Both Horsley and Rondinella called for additional improvements at Gilgo, including possibly reopening the former inlet located in the same area where Sandy halved the island in two; to some experts, this suggests it would be wise to let nature have its way.
"Environmentally, it’s a great idea," Rondinella said. He is one of the fans of the breach Sandy carved opposite Bellmore, a small South Shore community north of Jones Beach State Park.
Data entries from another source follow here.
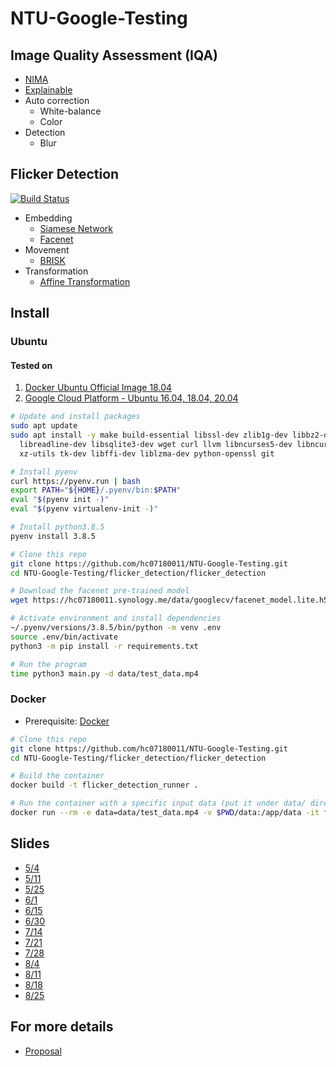 # NTU-Google-Testing

## Image Quality Assessment (IQA)

* [NIMA](https://github.com/idealo/image-quality-assessment)
* [Explainable](https://github.com/marcotcr/lime)
* Auto correction
  * White-balance
  * Color
* Detection
  * Blur

## Flicker Detection

[![Build Status](https://travis-ci.com/hc07180011/NTU-Google-Testing.svg?branch=main)](https://travis-ci.com/hc07180011/NTU-Google-Testing)

* Embedding
  * [Siamese Network](https://keras.io/examples/vision/siamese_network/)
  * [Facenet](https://www.cv-foundation.org/openaccess/content_cvpr_2015/app/1A_089.pdf)
* Movement
  * [BRISK](http://margaritachli.com/papers/ICCV2011paper.pdf)
* Transformation
  * [Affine Transformation](https://en.wikipedia.org/wiki/Affine_transformation)

## Install

### Ubuntu

#### Tested on
1. [Docker Ubuntu Official Image 18.04](https://hub.docker.com/_/ubuntu/)
2. [Google Cloud Platform - Ubuntu 16.04, 18.04, 20.04](https://cloud.google.com/)

```bash
# Update and install packages
sudo apt update
sudo apt install -y make build-essential libssl-dev zlib1g-dev libbz2-dev \
  libreadline-dev libsqlite3-dev wget curl llvm libncurses5-dev libncursesw5-dev \
  xz-utils tk-dev libffi-dev liblzma-dev python-openssl git

# Install pyenv
curl https://pyenv.run | bash
export PATH="${HOME}/.pyenv/bin:$PATH"
eval "$(pyenv init -)"
eval "$(pyenv virtualenv-init -)"

# Install python3.8.5
pyenv install 3.8.5

# Clone this repo
git clone https://github.com/hc07180011/NTU-Google-Testing.git
cd NTU-Google-Testing/flicker_detection/flicker_detection

# Download the facenet pre-trained model
wget https://hc07180011.synology.me/data/googlecv/facenet_model.lite.h5 -O preprocessing/embedding/models/facenet_model.lite.h5

# Activate environment and install dependencies
~/.pyenv/versions/3.8.5/bin/python -m venv .env
source .env/bin/activate
python3 -m pip install -r requirements.txt

# Run the program
time python3 main.py -d data/test_data.mp4 
```

### Docker

* Prerequisite: [Docker](https://www.docker.com/)

```bash
# Clone this repo
git clone https://github.com/hc07180011/NTU-Google-Testing.git
cd NTU-Google-Testing/flicker_detection/flicker_detection

# Build the container
docker build -t flicker_detection_runner .

# Run the container with a specific input data (put it under data/ directory)
docker run --rm -e data=data/test_data.mp4 -v $PWD/data:/app/data -it flicker_detection_runner
```

## Slides

* [5/4](https://drive.google.com/file/d/1aVSWCC9GXZOBZjz8sjVIfGsHkOgVYl5Z/view?usp=sharing)
* [5/11](https://drive.google.com/file/d/1NK_6WXSEU-nph6-zQVSXyBaWTfwp-Ui4/view?usp=sharing)
* [5/25](https://drive.google.com/file/d/1rZaxUIxic1-Nu3rF4XP9oH2YC4J1_EoV/view?usp=sharing)
* [6/1](https://drive.google.com/file/d/1BOe8rsGuGdZxant4D-6FjkE7ptCs0Cfj/view?usp=sharing)
* [6/15](https://drive.google.com/file/d/12M3fkW3vxlglwOrtW_Tppe3iCP7SUKQ0/view?usp=sharing)
* [6/30](https://drive.google.com/file/d/105ZfZX9DWU7Jwpbme24X7q2YIdhFe0Hu/view?usp=sharing)
* [7/14](https://drive.google.com/file/d/1-5u5J8cRsPFO-DoMjQjONRmkHXlfPxGj/view?usp=sharing)
* [7/21](https://drive.google.com/file/d/1DAHQn88BdUHCFZlU0tV-qhOyGIAvTlbp/view?usp=sharing)
* [7/28](https://drive.google.com/file/d/1zrOD3kwofuVjEaQ5XkXXM7ymbs1fujCL/view?usp=sharing)
* [8/4](https://drive.google.com/file/d/1yfbYejz3P3AzQMykJ-yIWynyCUseJIhA/view?usp=sharing)
* [8/11](https://docs.google.com/presentation/d/1CJW8kz393O-I4MTPlevxvmpfsUYRzzkv/edit?usp=sharing&ouid=101634550160064789006&rtpof=true&sd=true)
* [8/18](https://docs.google.com/presentation/d/1kjuvNALKazf5GQpdxf2jBo6Ii65RNJIJ/edit?usp=sharing&ouid=101634550160064789006&rtpof=true&sd=true)
* [8/25](https://docs.google.com/presentation/d/1NvZ_FEm-XFTJ3npdqBK5M43KNJR2mfYS/edit?usp=sharing&ouid=101634550160064789006&rtpof=true&sd=true)

## For more details

* [Proposal](https://docs.google.com/document/d/1vhABHWuuDh31VZ_OTp5DGJH15cjqedEOAQsllqd5iGc/edit?usp=sharing)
It has, he said, "opened up a whole new fishery" in that section of the Great South Bay by allowing the cleaner, more oxygenated ocean water to enter.
The trade-off — less beach for off-road vehicles — has been worthwhile, he said, "though when you have a finite amount of beach, and you suddenly lose some, that hurts."
Horsely and Rondinella also would like to see Gilgo State Park renovated by adding electricity, lighting and air compressors. "Next, State Parks should take a hard look at updating the park complex. Gilgo Park and its users deserve no less," Horsley said.
The U.S. Army Corps of Engineers had planned another beach replenishment project to begin in November and end in March but dredging has yet to start.
In a first phase, the engineers plan to spend $47 million removing sand that chokes Fire Island Inlet, and pouring it at Gilgo and Robert Moses State Park, which lies further east, to reduce erosion. The engineers now expect to start the sand replenishment in mid-to-late December, officials said, as inclement weather and equipment delays kept them from starting last month as planned.
Phase two, when Moriches and Shinnecock inlets will be dredged, is planned for March.
Restoring Gilgo State Park
- The park officially reopens Friday after crews spent weeks protecting the barrier island beach from erosion by hauling away much of what was left of a 1920s-era U.S. Coast Guard station.
- The U.S. Army Corps of Engineers says work is set to beging replenishing sand in mid-to-late December.
- The Babylon park last was closed from Aug. 24 to Sept. 3 to restore sand lost to tropical storms Henri and Ida.